I've written about nostalgia in games a few times before; once when considering how picking up a new take on a beloved genre can feel a bit like coming home, and again - a little more forcefully - when the validity of obvious nostalgia projects on Kickstarter was brought into question.

But at risk of writing pretty much the same thing over and over again - perhaps I'm getting nostalgic for my own articles now - I've been thinking more about nostalgia in games recently. Perhaps it's because I'm at a time in life when the lure of older, simpler times is particularly strong, or perhaps it's just because I've been playing the HD remake of The Legend of Zelda: Wind Waker, a game that can instantly transport me back to being a carefree thirteen-year-old.

There's something special about diving back into a game you know and love well. It's not unlike re-reading a beloved book or returning to a favourite childhood film. It's a feeling of comfort, a bit like belonging.

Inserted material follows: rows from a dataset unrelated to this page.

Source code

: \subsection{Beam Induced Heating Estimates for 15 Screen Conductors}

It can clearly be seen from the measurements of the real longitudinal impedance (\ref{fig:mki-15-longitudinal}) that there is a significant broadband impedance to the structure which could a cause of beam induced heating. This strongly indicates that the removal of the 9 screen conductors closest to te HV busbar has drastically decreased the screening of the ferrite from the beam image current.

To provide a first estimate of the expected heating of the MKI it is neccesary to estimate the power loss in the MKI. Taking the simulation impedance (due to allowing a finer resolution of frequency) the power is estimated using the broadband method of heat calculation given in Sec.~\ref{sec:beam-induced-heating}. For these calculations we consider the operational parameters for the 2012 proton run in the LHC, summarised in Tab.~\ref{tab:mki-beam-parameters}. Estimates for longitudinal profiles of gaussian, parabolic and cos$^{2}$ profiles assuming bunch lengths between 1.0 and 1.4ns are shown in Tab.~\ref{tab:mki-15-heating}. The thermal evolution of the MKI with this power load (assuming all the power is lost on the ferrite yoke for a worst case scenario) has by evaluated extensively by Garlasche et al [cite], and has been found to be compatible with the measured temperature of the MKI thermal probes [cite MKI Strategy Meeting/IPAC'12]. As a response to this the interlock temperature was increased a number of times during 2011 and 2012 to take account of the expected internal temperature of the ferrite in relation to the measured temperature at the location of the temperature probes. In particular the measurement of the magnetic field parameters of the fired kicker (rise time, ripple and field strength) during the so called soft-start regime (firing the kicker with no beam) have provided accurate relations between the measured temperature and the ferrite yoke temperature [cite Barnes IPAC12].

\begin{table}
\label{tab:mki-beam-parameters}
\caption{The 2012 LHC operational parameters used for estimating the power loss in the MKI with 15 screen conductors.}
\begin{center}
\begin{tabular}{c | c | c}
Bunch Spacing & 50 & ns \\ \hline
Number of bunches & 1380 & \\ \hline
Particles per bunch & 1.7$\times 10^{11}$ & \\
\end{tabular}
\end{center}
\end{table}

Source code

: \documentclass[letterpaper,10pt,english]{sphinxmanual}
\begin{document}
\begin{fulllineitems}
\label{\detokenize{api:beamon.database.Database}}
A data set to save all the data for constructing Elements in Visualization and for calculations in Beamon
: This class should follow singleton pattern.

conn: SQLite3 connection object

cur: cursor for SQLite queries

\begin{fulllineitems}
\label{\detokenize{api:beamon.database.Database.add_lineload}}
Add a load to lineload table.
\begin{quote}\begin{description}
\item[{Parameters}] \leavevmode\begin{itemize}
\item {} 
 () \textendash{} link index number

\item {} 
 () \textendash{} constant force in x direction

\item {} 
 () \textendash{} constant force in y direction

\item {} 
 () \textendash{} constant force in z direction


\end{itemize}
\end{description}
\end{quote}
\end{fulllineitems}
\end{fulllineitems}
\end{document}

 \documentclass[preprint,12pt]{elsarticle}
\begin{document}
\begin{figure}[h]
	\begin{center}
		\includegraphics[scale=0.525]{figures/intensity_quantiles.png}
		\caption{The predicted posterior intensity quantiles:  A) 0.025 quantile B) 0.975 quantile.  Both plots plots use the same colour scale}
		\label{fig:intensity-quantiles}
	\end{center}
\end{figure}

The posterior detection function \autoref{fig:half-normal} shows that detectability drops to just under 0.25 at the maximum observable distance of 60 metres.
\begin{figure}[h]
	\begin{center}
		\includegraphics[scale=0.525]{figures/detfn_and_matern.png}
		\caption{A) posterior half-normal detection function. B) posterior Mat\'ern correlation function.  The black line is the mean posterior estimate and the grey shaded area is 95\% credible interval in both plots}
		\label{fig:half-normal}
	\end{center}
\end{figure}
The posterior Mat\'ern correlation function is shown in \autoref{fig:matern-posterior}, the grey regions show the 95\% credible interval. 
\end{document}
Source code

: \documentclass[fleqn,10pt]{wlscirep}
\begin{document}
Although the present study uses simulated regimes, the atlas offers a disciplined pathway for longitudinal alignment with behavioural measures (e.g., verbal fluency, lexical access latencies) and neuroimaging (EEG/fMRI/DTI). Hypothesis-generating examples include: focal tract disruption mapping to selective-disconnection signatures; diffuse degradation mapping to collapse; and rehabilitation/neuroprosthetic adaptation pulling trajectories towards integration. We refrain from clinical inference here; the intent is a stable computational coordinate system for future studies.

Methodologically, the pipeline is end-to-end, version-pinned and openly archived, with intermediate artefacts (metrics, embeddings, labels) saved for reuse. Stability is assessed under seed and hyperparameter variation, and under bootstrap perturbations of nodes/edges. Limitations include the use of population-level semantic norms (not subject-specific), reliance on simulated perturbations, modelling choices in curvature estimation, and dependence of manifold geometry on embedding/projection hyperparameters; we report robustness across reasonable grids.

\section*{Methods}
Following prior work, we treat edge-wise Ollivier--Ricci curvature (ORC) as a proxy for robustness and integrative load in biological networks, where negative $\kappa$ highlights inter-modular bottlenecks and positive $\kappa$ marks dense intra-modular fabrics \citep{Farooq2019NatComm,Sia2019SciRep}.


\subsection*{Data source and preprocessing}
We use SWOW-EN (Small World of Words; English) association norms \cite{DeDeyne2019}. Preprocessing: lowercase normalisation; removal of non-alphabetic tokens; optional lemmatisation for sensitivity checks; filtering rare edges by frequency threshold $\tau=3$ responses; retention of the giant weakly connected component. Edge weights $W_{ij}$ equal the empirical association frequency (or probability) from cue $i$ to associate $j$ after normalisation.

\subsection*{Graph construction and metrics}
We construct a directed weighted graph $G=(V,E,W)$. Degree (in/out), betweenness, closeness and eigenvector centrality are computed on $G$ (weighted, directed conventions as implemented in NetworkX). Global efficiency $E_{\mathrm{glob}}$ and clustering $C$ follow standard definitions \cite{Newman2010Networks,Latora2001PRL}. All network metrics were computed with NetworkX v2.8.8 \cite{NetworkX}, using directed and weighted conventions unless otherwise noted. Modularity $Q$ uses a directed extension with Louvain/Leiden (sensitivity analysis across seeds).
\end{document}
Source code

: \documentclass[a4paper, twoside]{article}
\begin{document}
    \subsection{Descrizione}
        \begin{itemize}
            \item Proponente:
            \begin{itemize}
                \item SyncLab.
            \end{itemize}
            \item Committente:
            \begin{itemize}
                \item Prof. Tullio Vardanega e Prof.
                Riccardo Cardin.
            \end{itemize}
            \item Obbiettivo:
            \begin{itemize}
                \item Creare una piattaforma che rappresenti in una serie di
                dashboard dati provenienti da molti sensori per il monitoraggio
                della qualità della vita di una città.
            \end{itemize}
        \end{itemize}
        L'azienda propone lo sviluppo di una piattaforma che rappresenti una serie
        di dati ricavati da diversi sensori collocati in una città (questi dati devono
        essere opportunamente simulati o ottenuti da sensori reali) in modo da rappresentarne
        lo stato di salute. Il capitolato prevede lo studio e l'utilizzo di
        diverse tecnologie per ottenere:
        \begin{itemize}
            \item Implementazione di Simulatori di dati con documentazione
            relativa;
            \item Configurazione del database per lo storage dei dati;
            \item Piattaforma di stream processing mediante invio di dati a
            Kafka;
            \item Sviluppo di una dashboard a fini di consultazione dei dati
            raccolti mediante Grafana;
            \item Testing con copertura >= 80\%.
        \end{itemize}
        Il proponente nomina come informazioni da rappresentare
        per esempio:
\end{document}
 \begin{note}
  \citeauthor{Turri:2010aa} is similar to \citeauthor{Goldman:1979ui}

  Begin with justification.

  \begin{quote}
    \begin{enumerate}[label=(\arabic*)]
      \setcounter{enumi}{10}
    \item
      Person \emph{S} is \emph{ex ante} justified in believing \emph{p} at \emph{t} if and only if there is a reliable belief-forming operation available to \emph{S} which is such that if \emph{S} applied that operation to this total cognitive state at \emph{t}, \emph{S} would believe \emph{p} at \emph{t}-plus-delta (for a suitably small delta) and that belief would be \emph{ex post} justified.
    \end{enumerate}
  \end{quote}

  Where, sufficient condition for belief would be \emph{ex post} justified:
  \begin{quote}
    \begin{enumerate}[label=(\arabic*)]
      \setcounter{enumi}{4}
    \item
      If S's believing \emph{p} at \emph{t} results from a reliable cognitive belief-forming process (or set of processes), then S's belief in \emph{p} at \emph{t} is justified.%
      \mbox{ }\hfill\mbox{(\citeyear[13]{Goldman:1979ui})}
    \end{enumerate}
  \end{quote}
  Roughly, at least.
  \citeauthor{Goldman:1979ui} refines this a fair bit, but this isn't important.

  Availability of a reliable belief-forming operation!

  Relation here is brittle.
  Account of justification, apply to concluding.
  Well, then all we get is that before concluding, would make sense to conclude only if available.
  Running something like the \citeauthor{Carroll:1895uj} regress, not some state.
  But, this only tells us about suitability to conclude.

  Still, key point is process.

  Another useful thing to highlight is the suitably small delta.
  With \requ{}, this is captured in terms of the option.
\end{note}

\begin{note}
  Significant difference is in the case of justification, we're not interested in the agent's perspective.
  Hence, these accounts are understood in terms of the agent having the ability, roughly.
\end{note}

I also find I'm able to relax more with a game I'm familiar with. There are certain stresses to picking up a brand new game - a new control scheme to master, new vocabulary to learn, a new world in interact with. It requires quite a lot of mental focus. You might not notice it most of the time, but if I've had a particularly long day and want to unwind with a game, I often find it hard to play a new game. I don't have the mental energy to pay attention properly, so my interest wanes quickly.

Zelda Wind Waker HD
It seems bloom lighting is all that's required to make me play through an entire 30+ hour game again.

I don't have the same problem with a game I'm familiar with. Wind Waker doesn't stress me out because I know exactly where I stand with it. I'm familiar enough with its mechanics and visual grammar that I can play it on a semi-autopilot and let my brain unwind a bit. It's pleasant, rather than exhilarating, and there is something to be said for that at times.

Games are by nature transportive. Much is made of 'immersion', a game's ability to absorb us into its world. And sometimes, the world we want to be transported to is one from when we were a little younger, a little more carefree.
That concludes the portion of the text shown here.